Ecosyste.ms: Awesome

An open API service indexing awesome lists of open source software.

Awesome Lists | Featured Topics | Projects

https://github.com/emichael/dslabs

Distributed Systems Labs and Framework
https://github.com/emichael/dslabs

distributed-systems university-project

Last synced: about 14 hours ago
JSON representation

Distributed Systems Labs and Framework

Awesome Lists containing this project

README

        

**DO NOT DISTRIBUTE OR PUBLICLY POST SOLUTIONS TO THESE LABS. MAKE ALL FORKS OF
THIS REPOSITORY WITH SOLUTION CODE PRIVATE.**

# Distributed Systems Labs and Framework

[Ellis Michael](http://ellismichael.com/)
*University of Washington*

DSLabs is a new framework for creating, testing, model checking, visualizing,
and debugging distributed systems lab assignments.
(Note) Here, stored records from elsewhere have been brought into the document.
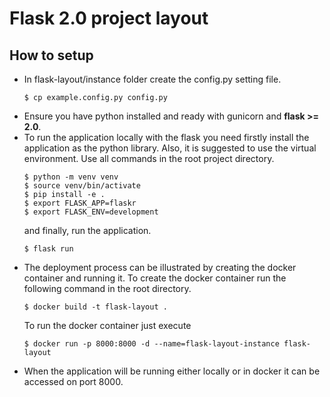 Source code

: # Flask 2.0 project layout
## How to setup
- In flask-layout/instance folder create the config.py setting file.
    ```
    $ cp example.config.py config.py
    ```
- Ensure you have python installed and ready with gunicorn and **flask >= 2.0**.
- To run the application locally with the flask you need firstly install the application as the python library. Also, it is suggested to use the virtual environment. Use all commands in the root project directory.
    ```
    $ python -m venv venv
    $ source venv/bin/activate
    $ pip install -e .
    $ export FLASK_APP=flaskr
    $ export FLASK_ENV=development
    ```
    and finally, run the application.
    ```
    $ flask run
    ```
- The deployment process can be illustrated by creating the docker container and running it.
  To create the docker container run the following command in the root directory.
    ```
    $ docker build -t flask-layout .
    ```
  To run the docker container just execute
  ```
  $ docker run -p 8000:8000 -d --name=flask-layout-instance flask-layout
  ```
- When the application will be running either locally or in docker it can be accessed on port 8000.
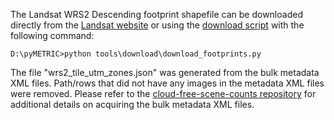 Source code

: The Landsat WRS2 Descending footprint shapefile can be downloaded directly from the [Landsat website](https://landsat.usgs.gov/pathrow-shapefiles) or using the [download script](tools/download/landsat_footprints.py) with the following command:

```
D:\pyMETRIC>python tools\download\download_footprints.py
```

The file "wrs2_tile_utm_zones.json" was generated from the bulk metadata XML files.  Path/rows that did not have any images in the metadata XML files were removed.  Please refer to the [cloud-free-scene-counts repository](https://github.com/Open-ET/cloud-free-scene-counts) for additional details on acquiring the bulk metadata XML files.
The best way to understand distributed systems is by implementing them. And as
the old saying goes, "practice doesn't make perfect, perfect practice makes
perfect." That is, it's one thing to write code which usually works; it's
another thing entirely to write code which works in all cases. The latter
endeavor is far more useful for understanding the complexities of the
distributed programming model and specific distributed protocols.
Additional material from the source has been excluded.